On Wednesday, CFRA made an adjustment to the price target of Edenred (EPA:EDEN:FP) (OTC: EDNMY), lowering it to €55.00 from the previous €60.00, while retaining a Buy rating on the stock. The reduction reflects a new 12-month target based on a price-to-earnings (P/E) ratio of 24.7 times for the year 2024, which aligns closely with the company's three-year historical average forward P/E.
The firm's decision comes after reviewing Edenred's performance, noting a significant 17% like-for-like (LFL) increase in operating revenue for 2023. This growth was particularly strong in the fourth quarter, where the company experienced a 15% acceleration, credited to strong sales in all business divisions. The Beyond Food and Beyond Fuel solutions were highlighted as key drivers of this success.

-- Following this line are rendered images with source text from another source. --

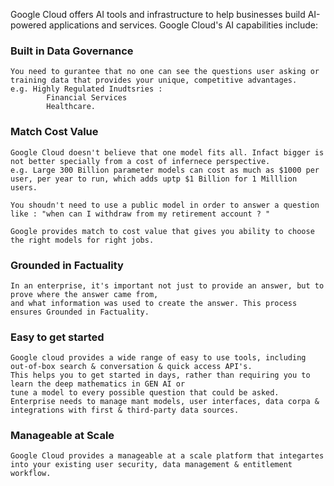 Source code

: Google Cloud offers AI tools and infrastructure to help businesses build AI-powered applications and services.
Google Cloud's AI capabilities include:

### Built in Data Governance
    You need to gurantee that no one can see the questions user asking or training data that provides your unique, competitive advantages.
    e.g. Highly Regulated Inudtsries :
            Financial Services
            Healthcare.

### Match Cost Value
    Google Cloud doesn't believe that one model fits all. Infact bigger is not better specially from a cost of infernece perspective.
    e.g. Large 300 Billion parameter models can cost as much as $1000 per user, per year to run, which adds uptp $1 Billion for 1 Milllion users.

    You shoudn't need to use a public model in order to answer a question like : "when can I withdraw from my retirement account ? "

    Google provides match to cost value that gives you ability to choose the right models for right jobs.

### Grounded in Factuality
    In an enterprise, it's important not just to provide an answer, but to prove where the answer came from,
    and what information was used to create the answer. This process ensures Grounded in Factuality.

### Easy to get started
    Google cloud provides a wide range of easy to use tools, including out-of-box search & conversation & quick access API's.
    This helps you to get started in days, rather than requiring you to learn the deep mathematics in GEN AI or
    tune a model to every possible question that could be asked. 
    Enterprise needs to manage mant models, user interfaces, data corpa & integrations with first & third-party data sources.

### Manageable at Scale
    Google Cloud provides a manageable at a scale platform that integartes into your existing user security, data management & entitlement workflow.

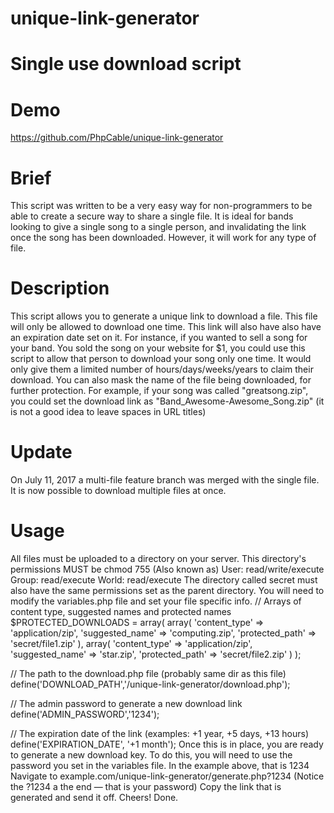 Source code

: # unique-link-generator
# Single use download script
# Demo
https://github.com/PhpCable/unique-link-generator
# Brief
This script was written to be a very easy way for non-programmers to be able to create a secure way to share a single file. It is ideal for bands looking to give a single song to a single person, and invalidating the link once the song has been downloaded. However, it will work for any type of file.
# Description
This script allows you to generate a unique link to download a file. This file will only be allowed to download one time. This link will also have also have an expiration date set on it.
For instance, if you wanted to sell a song for your band. You sold the song on your website for $1, you could use this script to allow that person to download your song only one time. It would only give them a limited number of hours/days/weeks/years to claim their download.
You can also mask the name of the file being downloaded, for further protection. For example, if your song was called "greatsong.zip", you could set the download link as "Band_Awesome-Awesome_Song.zip" (it is not a good idea to leave spaces in URL titles)
# Update
On July 11, 2017 a multi-file feature branch was merged with the single file. It is now possible to download multiple files at once.
# Usage
All files must be uploaded to a directory on your server. This directory's permissions MUST be chmod 755 (Also known as) User: read/write/execute Group: read/execute World: read/execute
The directory called secret must also have the same permissions set as the parent directory.
You will need to modify the variables.php file and set your file specific info.
// Arrays of content type, suggested names and protected names
$PROTECTED_DOWNLOADS = array(
	array(
		'content_type' => 'application/zip', 
		'suggested_name' => 'computing.zip', 
		'protected_path' => 'secret/file1.zip'
	),
	array(
		'content_type' => 'application/zip', 
		'suggested_name' => 'star.zip', 
		'protected_path' => 'secret/file2.zip'
	)
);

// The path to the download.php file (probably same dir as this file)
define('DOWNLOAD_PATH','/unique-link-generator/download.php');

// The admin password to generate a new download link
define('ADMIN_PASSWORD','1234');

// The expiration date of the link (examples: +1 year, +5 days, +13 hours)
define('EXPIRATION_DATE', '+1 month');
Once this is in place, you are ready to generate a new download key. To do this, you will need to use the password you set in the variables file. In the example above, that is 1234
Navigate to example.com/unique-link-generator/generate.php?1234 (Notice the ?1234 a the end — that is your password)
Copy the link that is generated and send it off. Cheers! Done.


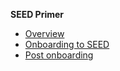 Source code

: **SEED Primer**
 - [Overview](overview)
 - [Onboarding to SEED](getting-started)
 - [Post onboarding](post-onboarding-steps)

Looking at EBITDA, Edenred reported a 34% LFL increase, amounting to €1.09 billion, which was at the higher end of the company's projected range. The firm also proposed a dividend of €1.10 per share, marking a 10% year-over-year increase, and reaffirmed its EBITDA growth target of more than 12% LFL for 2024, consistent with its goals set for the 2022-2025 period.
CFRA's outlook for Edenred remains optimistic, with expectations that the company's robust growth will persist across all regions and business lines, thereby continuing to propel earnings growth into 2024.